**What the exercise asks**
Search the data for the string "North" and copy each line where it turns up.

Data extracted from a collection

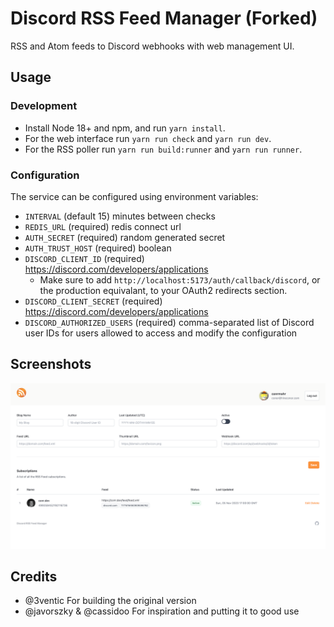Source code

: # Discord RSS Feed Manager (Forked)

RSS and Atom feeds to Discord webhooks with web management UI.

## Usage

### Development

- Install Node 18+ and npm, and run `yarn install`.
- For the web interface run `yarn run check` and `yarn run dev`.
- For the RSS poller run `yarn run build:runner` and `yarn run runner`.

### Configuration

The service can be configured using environment variables:

- `INTERVAL` (default 15) minutes between checks
- `REDIS_URL` (required) redis connect url
- `AUTH_SECRET` (required) random generated secret
- `AUTH_TRUST_HOST` (required) boolean
- `DISCORD_CLIENT_ID` (required) https://discord.com/developers/applications
  - Make sure to add `http://localhost:5173/auth/callback/discord`, or the production equivalant, to your OAuth2 redirects section.
- `DISCORD_CLIENT_SECRET` (required) https://discord.com/developers/applications
- `DISCORD_AUTHORIZED_USERS` (required) comma-separated list of Discord user IDs for users allowed to access and modify the configuration

## Screenshots

![](./static/discord-rss.png)

## Credits

- @3ventic For building the original version
- @javorszky & @cassidoo For inspiration and putting it to good use
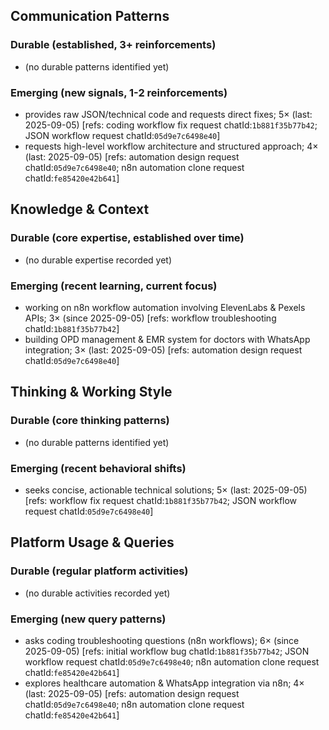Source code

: ## Communication Patterns
### Durable (established, 3+ reinforcements)
- (no durable patterns identified yet)

### Emerging (new signals, 1-2 reinforcements)
- provides raw JSON/technical code and requests direct fixes; 5× (last: 2025-09-05) [refs: coding workflow fix request chatId:`1b881f35b77b42`; JSON workflow request chatId:`05d9e7c6498e40`]
- requests high-level workflow architecture and structured approach; 4× (last: 2025-09-05) [refs: automation design request chatId:`05d9e7c6498e40`; n8n automation clone request chatId:`fe85420e42b641`]

## Knowledge & Context
### Durable (core expertise, established over time)
- (no durable expertise recorded yet)

### Emerging (recent learning, current focus)
- working on n8n workflow automation involving ElevenLabs & Pexels APIs; 3× (since 2025-09-05) [refs: workflow troubleshooting chatId:`1b881f35b77b42`]
- building OPD management & EMR system for doctors with WhatsApp integration; 3× (last: 2025-09-05) [refs: automation design request chatId:`05d9e7c6498e40`]

## Thinking & Working Style
### Durable (core thinking patterns)
- (no durable patterns identified yet)

### Emerging (recent behavioral shifts)
- seeks concise, actionable technical solutions; 5× (last: 2025-09-05) [refs: workflow fix request chatId:`1b881f35b77b42`; JSON workflow request chatId:`05d9e7c6498e40`]

## Platform Usage & Queries
### Durable (regular platform activities)
- (no durable activities recorded yet)

### Emerging (new query patterns)
- asks coding troubleshooting questions (n8n workflows); 6× (since 2025-09-05) [refs: initial workflow bug chatId:`1b881f35b77b42`; JSON workflow request chatId:`05d9e7c6498e40`; n8n automation clone request chatId:`fe85420e42b641`]
- explores healthcare automation & WhatsApp integration via n8n; 4× (last: 2025-09-05) [refs: automation design request chatId:`05d9e7c6498e40`; n8n automation clone request chatId:`fe85420e42b641`]
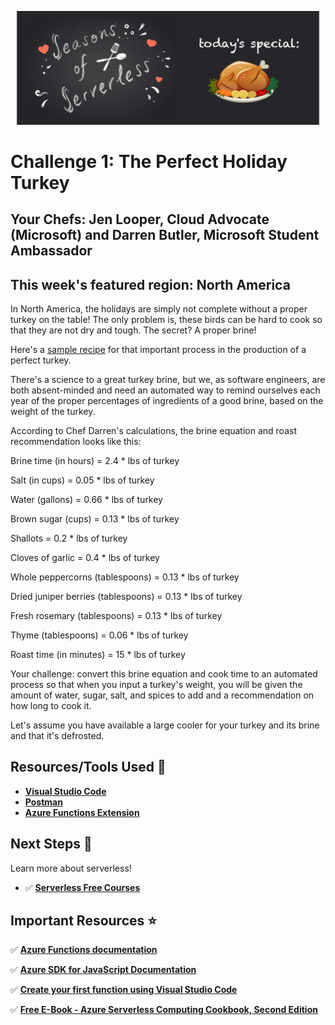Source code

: ![banner](graphics/banner-1.png)

# Challenge 1: The Perfect Holiday Turkey

## Your Chefs: Jen Looper, Cloud Advocate (Microsoft) and Darren Butler, Microsoft Student Ambassador

## This week's featured region: North America

In North America, the holidays are simply not complete without a proper turkey on the table! The only problem is, these birds can be hard to cook so that they are not dry and tough. The secret? A proper brine! 

Here's a [sample recipe](https://www.aspicyperspective.com/best-turkey-brine-recipe/) for that important process in the production of a perfect turkey.

There's a science to a great turkey brine, but we, as software engineers, are both absent-minded and need an automated way to remind ourselves each year of the proper percentages of ingredients of a good brine, based on the weight of the turkey.

According to Chef Darren's calculations, the brine equation and roast recommendation looks like this:

Brine time (in hours) = 2.4 * lbs of turkey

Salt (in cups) = 0.05 * lbs of turkey

Water (gallons) = 0.66 *  lbs of turkey

Brown sugar (cups)  = 0.13 * lbs of turkey

Shallots = 0.2 * lbs of turkey

Cloves of garlic = 0.4 * lbs of turkey

Whole peppercorns (tablespoons) = 0.13 * lbs of turkey

Dried juniper berries (tablespoons) = 0.13 * lbs of turkey

Fresh rosemary (tablespoons) = 0.13 * lbs of turkey

Thyme (tablespoons) = 0.06 * lbs of turkey

Roast time (in minutes) = 15 * lbs of turkey

Your challenge: convert this brine equation and cook time to an automated process so that when you input a turkey's weight, you will be given the amount of water, sugar, salt, and spices to add and a recommendation on how long to cook it.

Let's assume you have available a large cooler for your turkey and its brine and that it's defrosted.

## Resources/Tools Used 🚀

-   **[Visual Studio Code](https://code.visualstudio.com/?WT.mc_id=seasonsofserverless-github-cxa)**
-   **[Postman](https://www.getpostman.com/downloads/)**
-   **[Azure Functions Extension](https://marketplace.visualstudio.com/items?itemName=ms-azuretools.vscode-azurefunctions&WT.mc_id=seasonsofserverless-github-cxa)**


## Next Steps 🏃

Learn more about serverless!

-   ✅ **[Serverless Free Courses](https://docs.microsoft.com/learn/browse/?term=azure%20functions&WT.mc_id=seasonsofserverless-github-cxa)**

## Important Resources ⭐️

  ✅ **[Azure Functions documentation](https://docs.microsoft.com/azure/azure-functions/?WT.mc_id=seasonsofserverless-github-cxa)**
  
  ✅ **[Azure SDK for JavaScript Documentation](https://docs.microsoft.com/azure/javascript/?WT.mc_id=seasonsofserverless-github-cxa)**
  
  ✅ **[Create your first function using Visual Studio Code](https://docs.microsoft.com/azure/azure-functions/functions-create-first-function-vs-code?WT.mc_id=seasonsofserverless-github-cxa)**
  
  ✅ **[Free E-Book - Azure Serverless Computing Cookbook, Second Edition](https://azure.microsoft.com/resources/azure-serverless-computing-cookbook/?WT.mc_id=seasonsofserverless-github-cxa)**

**Your solution**
## This week's featured region: North America
In North America, the holidays are simply not complete without a proper turkey on the table! The only problem is, these birds can be hard to cook so that they are not dry and tough. The secret? A proper brine! 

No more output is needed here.